Assessment and personal study come under the fair use policy. And referencing systems and Academic Offence (Plagiarism) issues cover that all non-unique work should be accredited with author and source. So in theory it's not a breach of copyright unless they publish the assignment which is where it can get a bit grey...

But don't you think this is a little bit stifling?

One of my points, as well as that report and changes to legislation proposed I quoted here earlier said exactly that...

It reminds of a communist police state, where nobody knew the rules really, and unless you were doing absolutely nothing you were always at risk of getting done for whatever more or less fake reason being quoted.

It is not possible to live in such an insular world where you are not able to use anything produced by anybody, despite it being published for all to see...

It is just insane :(

It is not possible to obtain such licenses within any reasonable time framework and such licenses would have to be water tight or you will still get sued despite having such license - see that case of Warner and Tolkien estate.

My work is never published and licenses are ridiculously detailed in wording and non-transferable.
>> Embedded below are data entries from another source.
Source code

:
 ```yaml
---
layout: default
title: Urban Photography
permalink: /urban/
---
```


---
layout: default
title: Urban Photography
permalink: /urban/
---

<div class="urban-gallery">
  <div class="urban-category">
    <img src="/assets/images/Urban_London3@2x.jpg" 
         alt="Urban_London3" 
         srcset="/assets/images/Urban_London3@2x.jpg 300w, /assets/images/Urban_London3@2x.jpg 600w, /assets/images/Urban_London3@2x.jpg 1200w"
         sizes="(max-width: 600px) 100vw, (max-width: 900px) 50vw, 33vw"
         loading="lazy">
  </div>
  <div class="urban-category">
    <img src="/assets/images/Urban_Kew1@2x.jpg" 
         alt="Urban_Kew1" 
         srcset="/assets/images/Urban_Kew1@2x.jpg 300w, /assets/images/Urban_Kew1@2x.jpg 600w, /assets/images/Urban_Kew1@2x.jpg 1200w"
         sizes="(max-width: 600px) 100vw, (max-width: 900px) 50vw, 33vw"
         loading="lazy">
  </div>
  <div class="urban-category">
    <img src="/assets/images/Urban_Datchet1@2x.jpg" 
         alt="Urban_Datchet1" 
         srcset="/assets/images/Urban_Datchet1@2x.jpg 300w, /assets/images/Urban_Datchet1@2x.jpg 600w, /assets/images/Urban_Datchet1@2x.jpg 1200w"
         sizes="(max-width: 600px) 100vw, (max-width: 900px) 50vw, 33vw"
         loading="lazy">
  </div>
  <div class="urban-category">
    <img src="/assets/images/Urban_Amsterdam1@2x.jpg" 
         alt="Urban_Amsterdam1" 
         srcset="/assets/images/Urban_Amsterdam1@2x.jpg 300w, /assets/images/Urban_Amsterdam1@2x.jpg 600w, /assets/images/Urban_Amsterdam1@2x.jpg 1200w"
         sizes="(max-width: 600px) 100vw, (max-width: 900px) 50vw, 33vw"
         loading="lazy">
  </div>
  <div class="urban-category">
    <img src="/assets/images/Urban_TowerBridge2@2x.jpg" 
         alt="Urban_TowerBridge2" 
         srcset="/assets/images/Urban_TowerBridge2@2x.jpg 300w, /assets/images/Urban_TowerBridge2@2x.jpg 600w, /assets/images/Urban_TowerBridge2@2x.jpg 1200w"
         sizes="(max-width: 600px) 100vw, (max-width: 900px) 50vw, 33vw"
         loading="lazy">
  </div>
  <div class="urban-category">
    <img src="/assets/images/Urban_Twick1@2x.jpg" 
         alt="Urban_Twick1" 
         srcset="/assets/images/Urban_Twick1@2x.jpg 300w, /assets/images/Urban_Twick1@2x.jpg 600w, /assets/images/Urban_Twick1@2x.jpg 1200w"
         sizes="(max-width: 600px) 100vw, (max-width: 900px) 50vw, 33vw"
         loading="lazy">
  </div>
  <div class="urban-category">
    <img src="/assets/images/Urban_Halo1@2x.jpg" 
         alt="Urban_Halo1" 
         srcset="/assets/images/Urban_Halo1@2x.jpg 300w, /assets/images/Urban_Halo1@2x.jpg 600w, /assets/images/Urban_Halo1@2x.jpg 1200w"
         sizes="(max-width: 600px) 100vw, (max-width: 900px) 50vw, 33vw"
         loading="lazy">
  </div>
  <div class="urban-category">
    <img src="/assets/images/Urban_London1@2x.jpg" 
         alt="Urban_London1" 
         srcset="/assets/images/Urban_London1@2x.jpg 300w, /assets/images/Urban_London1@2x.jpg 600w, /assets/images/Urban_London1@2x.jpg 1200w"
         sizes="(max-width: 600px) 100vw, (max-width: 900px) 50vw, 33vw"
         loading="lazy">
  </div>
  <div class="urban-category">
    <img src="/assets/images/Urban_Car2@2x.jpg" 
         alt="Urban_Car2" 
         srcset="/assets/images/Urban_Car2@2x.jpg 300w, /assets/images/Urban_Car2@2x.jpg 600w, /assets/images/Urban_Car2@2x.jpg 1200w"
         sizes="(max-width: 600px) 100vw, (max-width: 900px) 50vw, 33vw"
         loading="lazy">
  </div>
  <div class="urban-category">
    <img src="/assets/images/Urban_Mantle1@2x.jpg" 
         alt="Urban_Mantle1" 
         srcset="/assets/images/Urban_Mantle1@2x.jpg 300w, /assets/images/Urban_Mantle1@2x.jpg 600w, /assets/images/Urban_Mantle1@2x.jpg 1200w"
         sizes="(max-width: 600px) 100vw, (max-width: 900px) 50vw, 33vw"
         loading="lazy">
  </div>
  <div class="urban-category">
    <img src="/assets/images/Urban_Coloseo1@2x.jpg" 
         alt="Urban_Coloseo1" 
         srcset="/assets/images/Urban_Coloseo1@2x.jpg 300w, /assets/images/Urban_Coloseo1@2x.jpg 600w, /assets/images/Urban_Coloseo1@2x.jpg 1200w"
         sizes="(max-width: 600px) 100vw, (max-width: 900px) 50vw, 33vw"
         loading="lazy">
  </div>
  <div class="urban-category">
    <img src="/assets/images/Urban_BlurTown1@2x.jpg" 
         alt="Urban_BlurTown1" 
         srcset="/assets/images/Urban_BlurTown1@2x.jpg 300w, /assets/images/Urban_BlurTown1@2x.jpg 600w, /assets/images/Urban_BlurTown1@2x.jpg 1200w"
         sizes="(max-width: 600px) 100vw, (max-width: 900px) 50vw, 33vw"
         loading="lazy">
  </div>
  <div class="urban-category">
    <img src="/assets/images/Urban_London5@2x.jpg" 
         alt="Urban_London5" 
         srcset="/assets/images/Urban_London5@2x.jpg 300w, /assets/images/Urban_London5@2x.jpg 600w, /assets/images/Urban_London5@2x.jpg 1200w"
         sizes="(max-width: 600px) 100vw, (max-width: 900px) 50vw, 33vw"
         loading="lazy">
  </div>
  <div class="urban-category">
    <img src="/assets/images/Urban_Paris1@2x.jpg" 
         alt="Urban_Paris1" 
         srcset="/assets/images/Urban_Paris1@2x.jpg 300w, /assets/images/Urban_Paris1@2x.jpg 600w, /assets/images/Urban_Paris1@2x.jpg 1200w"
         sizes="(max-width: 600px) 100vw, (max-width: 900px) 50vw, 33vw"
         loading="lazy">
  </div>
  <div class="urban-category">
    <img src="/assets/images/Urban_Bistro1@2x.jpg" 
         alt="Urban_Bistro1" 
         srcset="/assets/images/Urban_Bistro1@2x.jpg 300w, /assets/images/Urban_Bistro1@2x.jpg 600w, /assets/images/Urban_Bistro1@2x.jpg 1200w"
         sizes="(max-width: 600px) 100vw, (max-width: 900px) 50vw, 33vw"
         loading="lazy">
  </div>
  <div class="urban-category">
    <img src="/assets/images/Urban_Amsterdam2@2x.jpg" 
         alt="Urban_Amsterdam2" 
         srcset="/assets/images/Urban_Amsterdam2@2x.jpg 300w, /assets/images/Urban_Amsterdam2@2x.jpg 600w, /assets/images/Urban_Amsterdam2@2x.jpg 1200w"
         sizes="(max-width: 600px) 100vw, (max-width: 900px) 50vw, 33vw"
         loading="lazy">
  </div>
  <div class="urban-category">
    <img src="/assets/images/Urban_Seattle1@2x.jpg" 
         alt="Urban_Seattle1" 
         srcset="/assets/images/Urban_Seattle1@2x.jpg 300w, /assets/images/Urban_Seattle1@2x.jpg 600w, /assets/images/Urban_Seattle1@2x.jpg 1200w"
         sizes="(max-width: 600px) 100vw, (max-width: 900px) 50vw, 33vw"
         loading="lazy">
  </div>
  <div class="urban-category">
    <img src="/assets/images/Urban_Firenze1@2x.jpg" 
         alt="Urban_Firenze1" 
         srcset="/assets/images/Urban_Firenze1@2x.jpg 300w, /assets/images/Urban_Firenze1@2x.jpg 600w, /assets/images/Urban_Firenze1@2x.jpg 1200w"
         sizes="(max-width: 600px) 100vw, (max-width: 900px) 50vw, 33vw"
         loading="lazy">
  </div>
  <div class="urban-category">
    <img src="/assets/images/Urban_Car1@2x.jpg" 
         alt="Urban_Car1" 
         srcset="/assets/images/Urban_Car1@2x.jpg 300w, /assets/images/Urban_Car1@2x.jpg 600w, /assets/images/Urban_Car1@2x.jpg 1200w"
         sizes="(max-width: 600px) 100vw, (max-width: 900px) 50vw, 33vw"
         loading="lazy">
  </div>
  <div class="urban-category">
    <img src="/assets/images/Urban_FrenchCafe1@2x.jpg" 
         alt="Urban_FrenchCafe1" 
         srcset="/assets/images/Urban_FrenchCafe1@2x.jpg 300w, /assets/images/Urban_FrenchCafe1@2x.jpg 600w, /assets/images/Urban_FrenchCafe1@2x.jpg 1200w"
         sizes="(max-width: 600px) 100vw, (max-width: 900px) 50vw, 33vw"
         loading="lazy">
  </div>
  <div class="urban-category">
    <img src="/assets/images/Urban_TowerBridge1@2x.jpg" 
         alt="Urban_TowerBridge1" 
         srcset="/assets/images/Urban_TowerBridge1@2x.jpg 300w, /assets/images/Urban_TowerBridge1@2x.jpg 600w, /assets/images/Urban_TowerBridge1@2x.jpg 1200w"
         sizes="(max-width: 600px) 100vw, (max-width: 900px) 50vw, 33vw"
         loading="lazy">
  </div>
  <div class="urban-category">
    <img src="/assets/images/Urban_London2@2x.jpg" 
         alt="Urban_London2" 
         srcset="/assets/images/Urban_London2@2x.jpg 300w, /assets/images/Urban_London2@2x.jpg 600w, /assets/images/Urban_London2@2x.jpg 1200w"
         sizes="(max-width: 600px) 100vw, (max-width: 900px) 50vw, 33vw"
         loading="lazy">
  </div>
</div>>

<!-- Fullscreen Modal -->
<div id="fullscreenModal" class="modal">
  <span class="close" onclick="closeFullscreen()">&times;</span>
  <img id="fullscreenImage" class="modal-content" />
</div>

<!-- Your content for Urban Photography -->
Nobody can even look at my work unless specifically empowered to do so. This is were copyrights as they are work perfectly.

When you decide to make it public then in my eyes it changes it all...

Assessment and personal study come under the fair use policy. And referencing systems and Academic Offence (Plagiarism) issues cover that all non-unique work should be accredited with author and source. So in theory it's not a breach of copyright unless they publish the assignment which is where it can get a bit grey...

And there you go, even when you think you are in the clear ....

I don't see where you draw the line between using somebody else's cartoon fish you found on Google to create a logo for your aquarium business and copying the first chapter of Harry Potter, changing the names, for your new book 'Bobbin Thatcher' the wizard at Hogmydia.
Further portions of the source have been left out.